[jboss-jira] [JBoss JIRA] (JGRP-1863) Excessive dropped messages due to missing physical address

Thu Jul 24 13:21:30 EDT 2014

     [ https://issues.jboss.org/browse/JGRP-1863?page=com.atlassian.jira.plugin.system.issuetabpanels:all-tabpanel ]

Paul Ferraro updated JGRP-1863:
-------------------------------

    Description: 
When running the x-site replication tests from the clustering testsuite in WildFly, I encounter failures due to:
{noformat}
12:15:48,537 WARN  [org.infinispan.xsite.BackupSenderImpl] (default task-1) ISPN000202: Problems backing up data for cache dist to site SFO: org.infinispan.util.concurrent.TimeoutException: Timed out after 10 seconds waiting for a response from SFO (sync, timeout=10000)
{noformat}
The logs preceding this indicate the cause of the timeout:
{noformat}
12:15:38,536 WARN  [org.jgroups.protocols.UDP] (TransferQueueBundler,shared=udp) JGRP000032: null: no physical address for SiteMaster(NYC), dropping message
12:15:38,536 WARN  [org.jgroups.protocols.UDP] (TransferQueueBundler,shared=udp) JGRP000032: null: no physical address for SiteMaster(SFO), dropping message
12:15:39,506 WARN  [org.jgroups.protocols.UDP] (TransferQueueBundler,shared=udp) JGRP000032: null: no physical address for SiteMaster(SFO), dropping message
12:15:39,507 WARN  [org.jgroups.protocols.UDP] (TransferQueueBundler,shared=udp) JGRP000032: null: no physical address for SiteMaster(NYC), dropping message
{noformat}
These messages repeat about 100 or so times over a period of 10 seconds.

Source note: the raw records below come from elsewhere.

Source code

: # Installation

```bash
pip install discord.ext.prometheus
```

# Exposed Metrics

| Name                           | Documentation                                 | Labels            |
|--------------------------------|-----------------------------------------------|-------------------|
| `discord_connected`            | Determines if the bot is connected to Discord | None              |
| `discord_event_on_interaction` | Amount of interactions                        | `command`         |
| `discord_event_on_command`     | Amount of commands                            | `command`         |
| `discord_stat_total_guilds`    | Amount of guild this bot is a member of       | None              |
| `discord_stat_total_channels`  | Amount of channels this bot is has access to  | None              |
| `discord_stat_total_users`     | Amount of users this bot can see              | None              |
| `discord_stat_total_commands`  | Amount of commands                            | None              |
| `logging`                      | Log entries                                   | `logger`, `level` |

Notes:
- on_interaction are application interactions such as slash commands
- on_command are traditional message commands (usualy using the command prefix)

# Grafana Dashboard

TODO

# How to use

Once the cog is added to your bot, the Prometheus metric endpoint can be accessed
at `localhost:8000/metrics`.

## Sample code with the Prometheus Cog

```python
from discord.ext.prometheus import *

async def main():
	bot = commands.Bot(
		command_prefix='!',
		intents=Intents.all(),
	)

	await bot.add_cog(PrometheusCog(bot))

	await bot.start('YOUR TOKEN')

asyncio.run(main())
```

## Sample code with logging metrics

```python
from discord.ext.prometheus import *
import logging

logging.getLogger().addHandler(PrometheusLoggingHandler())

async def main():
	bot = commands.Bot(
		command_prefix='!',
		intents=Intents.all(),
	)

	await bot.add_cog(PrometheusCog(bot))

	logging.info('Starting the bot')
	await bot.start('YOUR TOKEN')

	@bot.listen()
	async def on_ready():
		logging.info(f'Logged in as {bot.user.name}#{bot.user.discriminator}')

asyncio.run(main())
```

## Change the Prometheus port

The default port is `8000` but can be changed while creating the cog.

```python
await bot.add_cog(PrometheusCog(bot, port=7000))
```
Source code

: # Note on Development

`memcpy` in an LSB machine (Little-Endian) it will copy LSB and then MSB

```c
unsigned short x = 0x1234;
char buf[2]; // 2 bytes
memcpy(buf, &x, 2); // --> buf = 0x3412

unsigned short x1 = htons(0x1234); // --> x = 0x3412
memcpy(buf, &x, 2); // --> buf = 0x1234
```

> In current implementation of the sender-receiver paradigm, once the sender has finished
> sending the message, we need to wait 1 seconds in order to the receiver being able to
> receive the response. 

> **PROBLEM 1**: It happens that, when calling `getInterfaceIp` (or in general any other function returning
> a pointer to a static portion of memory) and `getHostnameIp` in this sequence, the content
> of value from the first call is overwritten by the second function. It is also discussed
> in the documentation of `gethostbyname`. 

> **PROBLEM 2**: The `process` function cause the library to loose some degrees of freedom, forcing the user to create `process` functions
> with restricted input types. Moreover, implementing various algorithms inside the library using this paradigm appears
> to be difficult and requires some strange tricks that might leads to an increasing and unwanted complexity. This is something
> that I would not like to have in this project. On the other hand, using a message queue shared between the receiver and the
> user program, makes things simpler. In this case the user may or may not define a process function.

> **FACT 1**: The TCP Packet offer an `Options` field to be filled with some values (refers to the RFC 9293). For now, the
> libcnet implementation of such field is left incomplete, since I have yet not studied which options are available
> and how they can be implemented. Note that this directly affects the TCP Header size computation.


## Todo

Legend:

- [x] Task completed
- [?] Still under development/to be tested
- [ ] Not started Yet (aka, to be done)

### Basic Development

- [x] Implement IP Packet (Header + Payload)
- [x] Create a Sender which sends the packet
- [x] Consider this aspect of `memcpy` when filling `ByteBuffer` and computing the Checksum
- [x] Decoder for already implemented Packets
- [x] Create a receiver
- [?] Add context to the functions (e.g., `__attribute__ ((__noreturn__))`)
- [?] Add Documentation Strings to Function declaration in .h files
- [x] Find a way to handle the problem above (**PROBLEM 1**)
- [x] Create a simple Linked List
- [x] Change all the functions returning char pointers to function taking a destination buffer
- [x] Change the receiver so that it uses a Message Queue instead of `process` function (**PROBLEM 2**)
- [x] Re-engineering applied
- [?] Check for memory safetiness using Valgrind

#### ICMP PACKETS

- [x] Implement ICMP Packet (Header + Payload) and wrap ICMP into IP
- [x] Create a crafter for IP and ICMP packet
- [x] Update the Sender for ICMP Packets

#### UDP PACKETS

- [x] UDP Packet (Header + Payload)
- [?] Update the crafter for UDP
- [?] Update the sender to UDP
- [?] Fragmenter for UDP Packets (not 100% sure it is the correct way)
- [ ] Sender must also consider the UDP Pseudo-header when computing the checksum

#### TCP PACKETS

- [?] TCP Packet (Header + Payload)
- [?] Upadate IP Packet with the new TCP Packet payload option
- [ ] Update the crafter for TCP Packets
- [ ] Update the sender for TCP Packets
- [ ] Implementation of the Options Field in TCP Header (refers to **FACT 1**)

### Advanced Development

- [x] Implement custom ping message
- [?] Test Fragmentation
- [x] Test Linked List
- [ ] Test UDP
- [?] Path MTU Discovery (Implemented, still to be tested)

A little investigation reveals that the process for fetching physical addresses for a given logical destination address has changed.  In 3.4, a given call to sendToSingleMember(...) would attempt to lookup the physical address by sending a Event.GET_PHYSICAL_ADDRESS up the stack and wait a predetermined period for a response.  Any concurrent calls to sendToSingleMember(...) would also wait, but only one thread in a given time period would ever send the Event.GET_PHYSICAL_ADDRESS event up the stack.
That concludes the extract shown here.